Supplied information —
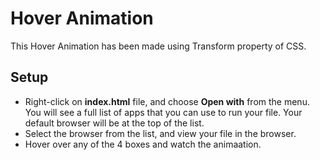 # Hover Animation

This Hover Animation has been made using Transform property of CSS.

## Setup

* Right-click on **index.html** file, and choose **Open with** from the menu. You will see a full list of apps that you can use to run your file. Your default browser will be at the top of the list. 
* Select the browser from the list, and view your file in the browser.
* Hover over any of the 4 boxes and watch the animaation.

* * *

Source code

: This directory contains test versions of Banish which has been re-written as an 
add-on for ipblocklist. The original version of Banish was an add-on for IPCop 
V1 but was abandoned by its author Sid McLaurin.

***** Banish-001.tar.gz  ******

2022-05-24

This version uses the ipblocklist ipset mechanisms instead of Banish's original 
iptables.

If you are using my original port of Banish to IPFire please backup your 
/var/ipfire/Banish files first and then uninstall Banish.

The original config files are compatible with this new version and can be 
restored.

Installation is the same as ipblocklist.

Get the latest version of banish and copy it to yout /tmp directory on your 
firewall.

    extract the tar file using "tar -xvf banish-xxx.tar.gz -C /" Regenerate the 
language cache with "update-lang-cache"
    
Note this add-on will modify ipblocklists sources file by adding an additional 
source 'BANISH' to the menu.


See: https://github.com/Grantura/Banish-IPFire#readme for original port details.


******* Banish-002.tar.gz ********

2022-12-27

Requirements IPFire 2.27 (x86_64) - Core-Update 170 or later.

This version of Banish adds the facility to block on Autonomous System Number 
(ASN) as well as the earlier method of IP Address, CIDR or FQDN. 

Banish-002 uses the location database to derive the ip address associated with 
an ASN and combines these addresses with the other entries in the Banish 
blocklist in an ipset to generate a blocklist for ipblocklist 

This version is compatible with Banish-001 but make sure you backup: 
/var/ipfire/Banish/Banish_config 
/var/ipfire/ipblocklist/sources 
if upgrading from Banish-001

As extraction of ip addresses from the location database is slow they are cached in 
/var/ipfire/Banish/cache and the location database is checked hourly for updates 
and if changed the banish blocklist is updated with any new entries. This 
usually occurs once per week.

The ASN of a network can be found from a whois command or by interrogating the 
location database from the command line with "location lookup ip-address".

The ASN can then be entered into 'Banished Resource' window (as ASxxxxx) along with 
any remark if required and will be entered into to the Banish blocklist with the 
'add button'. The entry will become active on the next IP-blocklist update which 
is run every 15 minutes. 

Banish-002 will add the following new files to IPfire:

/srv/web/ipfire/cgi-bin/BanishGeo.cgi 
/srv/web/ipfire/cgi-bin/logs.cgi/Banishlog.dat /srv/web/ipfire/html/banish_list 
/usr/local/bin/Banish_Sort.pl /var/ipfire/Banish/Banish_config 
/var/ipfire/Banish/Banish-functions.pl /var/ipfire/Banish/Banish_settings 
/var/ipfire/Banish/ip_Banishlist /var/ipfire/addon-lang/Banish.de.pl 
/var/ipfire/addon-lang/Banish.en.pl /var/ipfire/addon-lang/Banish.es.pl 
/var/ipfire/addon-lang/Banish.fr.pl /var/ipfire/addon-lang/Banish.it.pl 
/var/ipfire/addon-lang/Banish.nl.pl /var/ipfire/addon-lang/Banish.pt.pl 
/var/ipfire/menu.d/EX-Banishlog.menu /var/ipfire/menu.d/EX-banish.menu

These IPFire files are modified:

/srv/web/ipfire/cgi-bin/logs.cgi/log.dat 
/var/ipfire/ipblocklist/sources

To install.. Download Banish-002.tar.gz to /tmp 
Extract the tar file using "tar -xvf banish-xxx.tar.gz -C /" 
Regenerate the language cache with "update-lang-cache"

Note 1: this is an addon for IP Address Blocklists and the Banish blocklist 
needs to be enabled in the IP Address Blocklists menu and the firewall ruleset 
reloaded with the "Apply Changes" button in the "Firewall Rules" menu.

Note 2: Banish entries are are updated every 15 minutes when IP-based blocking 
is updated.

...

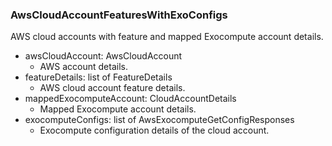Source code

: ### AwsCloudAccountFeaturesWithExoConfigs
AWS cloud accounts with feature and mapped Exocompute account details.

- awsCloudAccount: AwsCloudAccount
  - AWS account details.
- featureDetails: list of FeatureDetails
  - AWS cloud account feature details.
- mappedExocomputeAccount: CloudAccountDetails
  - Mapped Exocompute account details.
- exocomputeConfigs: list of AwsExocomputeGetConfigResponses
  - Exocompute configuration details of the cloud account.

Problem description — Which lines of the data include the word "uses"? Copy each one.

Solution —
This version uses the ipblocklist ipset mechanisms instead of Banish's original 
Banish-002 uses the location database to derive the ip address associated with 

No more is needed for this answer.